- _ASSIGNED TASK_: Return each line of the listing below, unchanged, and omit the images.

- _EXCERPTED DATA_:

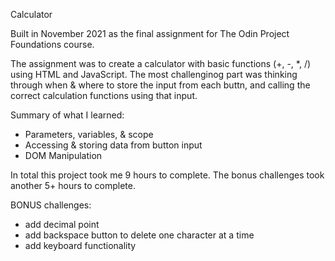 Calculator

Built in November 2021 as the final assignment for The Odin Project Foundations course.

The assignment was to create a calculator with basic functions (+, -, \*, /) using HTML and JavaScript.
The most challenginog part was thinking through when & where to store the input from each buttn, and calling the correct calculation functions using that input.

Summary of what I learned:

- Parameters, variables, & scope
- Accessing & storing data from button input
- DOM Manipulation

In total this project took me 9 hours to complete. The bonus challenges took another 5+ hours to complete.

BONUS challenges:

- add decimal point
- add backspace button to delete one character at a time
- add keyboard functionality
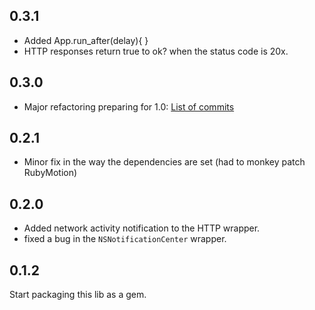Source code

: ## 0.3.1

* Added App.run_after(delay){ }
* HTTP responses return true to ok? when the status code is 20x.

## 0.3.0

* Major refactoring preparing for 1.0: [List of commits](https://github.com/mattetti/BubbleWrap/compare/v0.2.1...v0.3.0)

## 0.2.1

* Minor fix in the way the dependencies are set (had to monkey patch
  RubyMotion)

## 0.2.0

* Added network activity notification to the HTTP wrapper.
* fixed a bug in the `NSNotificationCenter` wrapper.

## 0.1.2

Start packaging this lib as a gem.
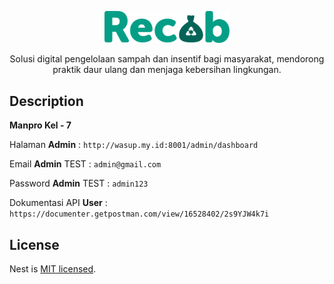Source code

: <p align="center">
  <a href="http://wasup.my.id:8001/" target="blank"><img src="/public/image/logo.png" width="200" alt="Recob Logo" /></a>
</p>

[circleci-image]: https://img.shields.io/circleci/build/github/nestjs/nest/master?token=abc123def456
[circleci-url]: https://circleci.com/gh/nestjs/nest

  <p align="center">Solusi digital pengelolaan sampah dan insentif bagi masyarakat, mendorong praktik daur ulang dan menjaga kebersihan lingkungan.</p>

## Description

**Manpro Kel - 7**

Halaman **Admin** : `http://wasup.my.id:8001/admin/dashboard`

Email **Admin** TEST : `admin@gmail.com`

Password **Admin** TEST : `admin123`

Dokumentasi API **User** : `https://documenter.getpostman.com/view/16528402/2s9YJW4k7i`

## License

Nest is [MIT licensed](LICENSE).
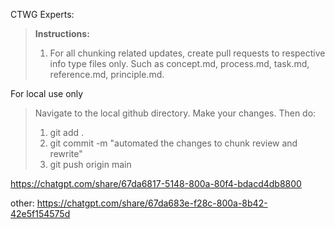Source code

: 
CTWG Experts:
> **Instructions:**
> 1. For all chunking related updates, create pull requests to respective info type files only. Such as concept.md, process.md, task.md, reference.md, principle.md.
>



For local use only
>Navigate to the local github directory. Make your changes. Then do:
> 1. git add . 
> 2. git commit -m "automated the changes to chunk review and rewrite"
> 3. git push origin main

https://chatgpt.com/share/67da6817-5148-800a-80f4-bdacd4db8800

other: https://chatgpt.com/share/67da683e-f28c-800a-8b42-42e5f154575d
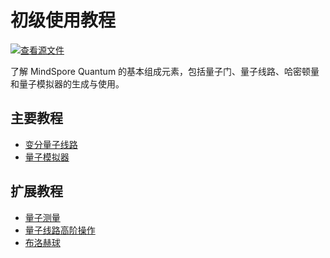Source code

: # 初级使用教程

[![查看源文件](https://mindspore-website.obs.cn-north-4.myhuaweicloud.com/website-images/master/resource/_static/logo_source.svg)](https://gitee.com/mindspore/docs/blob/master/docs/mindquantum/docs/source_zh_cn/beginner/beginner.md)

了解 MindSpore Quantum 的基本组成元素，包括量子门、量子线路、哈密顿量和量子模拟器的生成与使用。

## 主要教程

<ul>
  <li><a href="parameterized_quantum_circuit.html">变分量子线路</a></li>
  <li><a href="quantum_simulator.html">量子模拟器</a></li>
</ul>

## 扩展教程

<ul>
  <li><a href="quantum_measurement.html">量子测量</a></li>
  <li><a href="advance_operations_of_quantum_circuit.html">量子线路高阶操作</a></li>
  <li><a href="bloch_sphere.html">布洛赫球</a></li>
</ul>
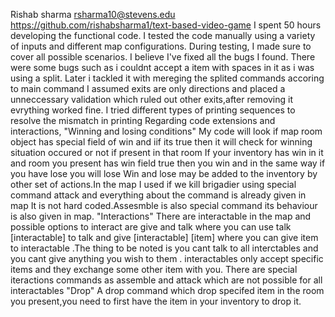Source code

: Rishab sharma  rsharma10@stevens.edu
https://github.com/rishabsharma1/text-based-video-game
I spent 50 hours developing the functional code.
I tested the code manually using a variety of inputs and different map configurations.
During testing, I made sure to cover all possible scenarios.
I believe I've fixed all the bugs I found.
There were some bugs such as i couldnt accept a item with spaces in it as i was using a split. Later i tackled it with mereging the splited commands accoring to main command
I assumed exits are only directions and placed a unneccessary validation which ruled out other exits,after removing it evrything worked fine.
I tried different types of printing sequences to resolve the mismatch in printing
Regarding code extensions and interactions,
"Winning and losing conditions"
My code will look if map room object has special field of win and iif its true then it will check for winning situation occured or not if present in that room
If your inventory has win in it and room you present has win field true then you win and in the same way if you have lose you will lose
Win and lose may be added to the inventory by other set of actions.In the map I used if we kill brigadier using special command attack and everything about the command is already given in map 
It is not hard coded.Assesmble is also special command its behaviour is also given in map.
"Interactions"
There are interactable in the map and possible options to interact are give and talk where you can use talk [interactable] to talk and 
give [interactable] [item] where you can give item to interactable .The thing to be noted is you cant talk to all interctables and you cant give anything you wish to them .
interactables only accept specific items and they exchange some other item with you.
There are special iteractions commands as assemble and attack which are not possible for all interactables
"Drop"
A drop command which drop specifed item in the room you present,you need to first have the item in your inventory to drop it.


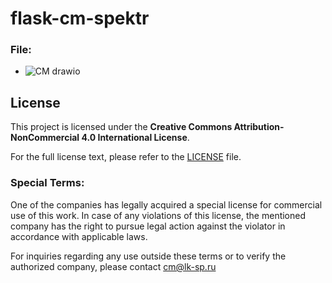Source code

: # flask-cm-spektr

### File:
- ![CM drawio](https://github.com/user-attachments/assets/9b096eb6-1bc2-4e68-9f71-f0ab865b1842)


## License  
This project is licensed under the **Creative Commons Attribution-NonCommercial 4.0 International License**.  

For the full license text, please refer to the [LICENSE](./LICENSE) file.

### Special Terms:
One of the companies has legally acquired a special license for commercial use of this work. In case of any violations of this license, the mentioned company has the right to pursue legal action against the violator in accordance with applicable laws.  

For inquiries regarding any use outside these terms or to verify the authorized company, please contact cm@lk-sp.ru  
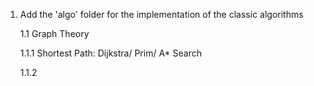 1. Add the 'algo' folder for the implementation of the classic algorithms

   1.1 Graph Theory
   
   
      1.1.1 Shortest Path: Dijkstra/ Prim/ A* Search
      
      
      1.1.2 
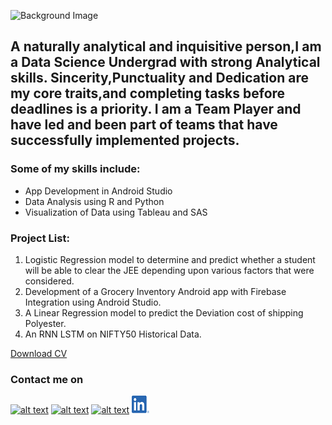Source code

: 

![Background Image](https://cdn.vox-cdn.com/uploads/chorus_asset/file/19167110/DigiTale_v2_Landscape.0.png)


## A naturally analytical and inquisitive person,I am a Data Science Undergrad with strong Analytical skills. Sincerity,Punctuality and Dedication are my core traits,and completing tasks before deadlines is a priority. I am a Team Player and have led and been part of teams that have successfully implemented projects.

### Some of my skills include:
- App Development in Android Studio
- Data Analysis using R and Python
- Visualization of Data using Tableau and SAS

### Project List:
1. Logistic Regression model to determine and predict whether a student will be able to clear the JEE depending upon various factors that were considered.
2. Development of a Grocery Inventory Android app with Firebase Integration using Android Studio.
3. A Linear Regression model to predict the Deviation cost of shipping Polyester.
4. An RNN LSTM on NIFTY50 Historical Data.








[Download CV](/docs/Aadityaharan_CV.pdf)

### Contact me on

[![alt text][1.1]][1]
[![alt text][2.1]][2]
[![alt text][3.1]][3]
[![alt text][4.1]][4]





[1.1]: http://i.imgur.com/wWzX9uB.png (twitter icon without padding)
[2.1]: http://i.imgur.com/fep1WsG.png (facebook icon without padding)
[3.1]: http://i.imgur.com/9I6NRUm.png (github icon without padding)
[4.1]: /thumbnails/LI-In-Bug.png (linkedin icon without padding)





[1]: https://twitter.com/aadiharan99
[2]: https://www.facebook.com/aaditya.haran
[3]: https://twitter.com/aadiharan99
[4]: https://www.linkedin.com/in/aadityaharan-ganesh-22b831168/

- _ANSWER AREA_:
 Calculator

Built in November 2021 as the final assignment for The Odin Project Foundations course.

The assignment was to create a calculator with basic functions (+, -, \*, /) using HTML and JavaScript.
The most challenginog part was thinking through when & where to store the input from each buttn, and calling the correct calculation functions using that input.

Summary of what I learned:

- Parameters, variables, & scope
- Accessing & storing data from button input
- DOM Manipulation

In total this project took me 9 hours to complete. The bonus challenges took another 5+ hours to complete.

BONUS challenges:

- add decimal point
- add backspace button to delete one character at a time
- add keyboard functionality
Source code

: ## 0.3.1

* Added App.run_after(delay){ }
* HTTP responses return true to ok? when the status code is 20x.

## 0.3.0

* Major refactoring preparing for 1.0: [List of commits](https://github.com/mattetti/BubbleWrap/compare/v0.2.1...v0.3.0)

## 0.2.1

* Minor fix in the way the dependencies are set (had to monkey patch
  RubyMotion)

## 0.2.0

* Added network activity notification to the HTTP wrapper.
* fixed a bug in the `NSNotificationCenter` wrapper.

## 0.1.2

Start packaging this lib as a gem.
Source code

: <p align="center">
  <a href="http://wasup.my.id:8001/" target="blank"><img src="/public/image/logo.png" width="200" alt="Recob Logo" /></a>
</p>

[circleci-image]: https://img.shields.io/circleci/build/github/nestjs/nest/master?token=abc123def456
[circleci-url]: https://circleci.com/gh/nestjs/nest

  <p align="center">Solusi digital pengelolaan sampah dan insentif bagi masyarakat, mendorong praktik daur ulang dan menjaga kebersihan lingkungan.</p>

## Description

**Manpro Kel - 7**

Halaman **Admin** : `http://wasup.my.id:8001/admin/dashboard`

Email **Admin** TEST : `admin@gmail.com`

Password **Admin** TEST : `admin123`

Dokumentasi API **User** : `https://documenter.getpostman.com/view/16528402/2s9YJW4k7i`

## License

Nest is [MIT licensed](LICENSE).
Source code

: 
CTWG Experts:
> **Instructions:**
> 1. For all chunking related updates, create pull requests to respective info type files only. Such as concept.md, process.md, task.md, reference.md, principle.md.
>



For local use only
>Navigate to the local github directory. Make your changes. Then do:
> 1. git add . 
> 2. git commit -m "automated the changes to chunk review and rewrite"
> 3. git push origin main

https://chatgpt.com/share/67da6817-5148-800a-80f4-bdacd4db8800

other: https://chatgpt.com/share/67da683e-f28c-800a-8b42-42e5f154575d
Source code

: # 初级使用教程

[![查看源文件](https://mindspore-website.obs.cn-north-4.myhuaweicloud.com/website-images/master/resource/_static/logo_source.svg)](https://gitee.com/mindspore/docs/blob/master/docs/mindquantum/docs/source_zh_cn/beginner/beginner.md)

了解 MindSpore Quantum 的基本组成元素，包括量子门、量子线路、哈密顿量和量子模拟器的生成与使用。

## 主要教程

<ul>
  <li><a href="parameterized_quantum_circuit.html">变分量子线路</a></li>
  <li><a href="quantum_simulator.html">量子模拟器</a></li>
</ul>

## 扩展教程

<ul>
  <li><a href="quantum_measurement.html">量子测量</a></li>
  <li><a href="advance_operations_of_quantum_circuit.html">量子线路高阶操作</a></li>
  <li><a href="bloch_sphere.html">布洛赫球</a></li>
</ul>
Source code

: Rishab sharma  rsharma10@stevens.edu
https://github.com/rishabsharma1/text-based-video-game
I spent 50 hours developing the functional code.
I tested the code manually using a variety of inputs and different map configurations.
During testing, I made sure to cover all possible scenarios.
I believe I've fixed all the bugs I found.
There were some bugs such as i couldnt accept a item with spaces in it as i was using a split. Later i tackled it with mereging the splited commands accoring to main command
I assumed exits are only directions and placed a unneccessary validation which ruled out other exits,after removing it evrything worked fine.
I tried different types of printing sequences to resolve the mismatch in printing
Regarding code extensions and interactions,
"Winning and losing conditions"
My code will look if map room object has special field of win and iif its true then it will check for winning situation occured or not if present in that room
If your inventory has win in it and room you present has win field true then you win and in the same way if you have lose you will lose
Win and lose may be added to the inventory by other set of actions.In the map I used if we kill brigadier using special command attack and everything about the command is already given in map 
It is not hard coded.Assesmble is also special command its behaviour is also given in map.
"Interactions"
There are interactable in the map and possible options to interact are give and talk where you can use talk [interactable] to talk and 
give [interactable] [item] where you can give item to interactable .The thing to be noted is you cant talk to all interctables and you cant give anything you wish to them .
interactables only accept specific items and they exchange some other item with you.
There are special iteractions commands as assemble and attack which are not possible for all interactables
"Drop"
A drop command which drop specifed item in the room you present,you need to first have the item in your inventory to drop it.


Source code

: # flask-cm-spektr

### File:
- ![CM drawio](https://github.com/user-attachments/assets/9b096eb6-1bc2-4e68-9f71-f0ab865b1842)


## License  
This project is licensed under the **Creative Commons Attribution-NonCommercial 4.0 International License**.  

For the full license text, please refer to the [LICENSE](./LICENSE) file.

### Special Terms:
One of the companies has legally acquired a special license for commercial use of this work. In case of any violations of this license, the mentioned company has the right to pursue legal action against the violator in accordance with applicable laws.  

For inquiries regarding any use outside these terms or to verify the authorized company, please contact cm@lk-sp.ru  
 1. Add the 'algo' folder for the implementation of the classic algorithms

   1.1 Graph Theory
   
   
      1.1.1 Shortest Path: Dijkstra/ Prim/ A* Search
      
      
      1.1.2 
Source code

: 

![Background Image](https://cdn.vox-cdn.com/uploads/chorus_asset/file/19167110/DigiTale_v2_Landscape.0.png)


## A naturally analytical and inquisitive person,I am a Data Science Undergrad with strong Analytical skills. Sincerity,Punctuality and Dedication are my core traits,and completing tasks before deadlines is a priority. I am a Team Player and have led and been part of teams that have successfully implemented projects.

### Some of my skills include:
- App Development in Android Studio
- Data Analysis using R and Python
- Visualization of Data using Tableau and SAS

### Project List:
1. Logistic Regression model to determine and predict whether a student will be able to clear the JEE depending upon various factors that were considered.
2. Development of a Grocery Inventory Android app with Firebase Integration using Android Studio.
3. A Linear Regression model to predict the Deviation cost of shipping Polyester.
4. An RNN LSTM on NIFTY50 Historical Data.








[Download CV](/docs/Aadityaharan_CV.pdf)

### Contact me on

[![alt text][1.1]][1]
[![alt text][2.1]][2]
[![alt text][3.1]][3]
[![alt text][4.1]][4]





[1.1]: http://i.imgur.com/wWzX9uB.png (twitter icon without padding)
[2.1]: http://i.imgur.com/fep1WsG.png (facebook icon without padding)
[3.1]: http://i.imgur.com/9I6NRUm.png (github icon without padding)
[4.1]: /thumbnails/LI-In-Bug.png (linkedin icon without padding)





[1]: https://twitter.com/aadiharan99
[2]: https://www.facebook.com/aaditya.haran
[3]: https://twitter.com/aadiharan99
[4]: https://www.linkedin.com/in/aadityaharan-ganesh-22b831168/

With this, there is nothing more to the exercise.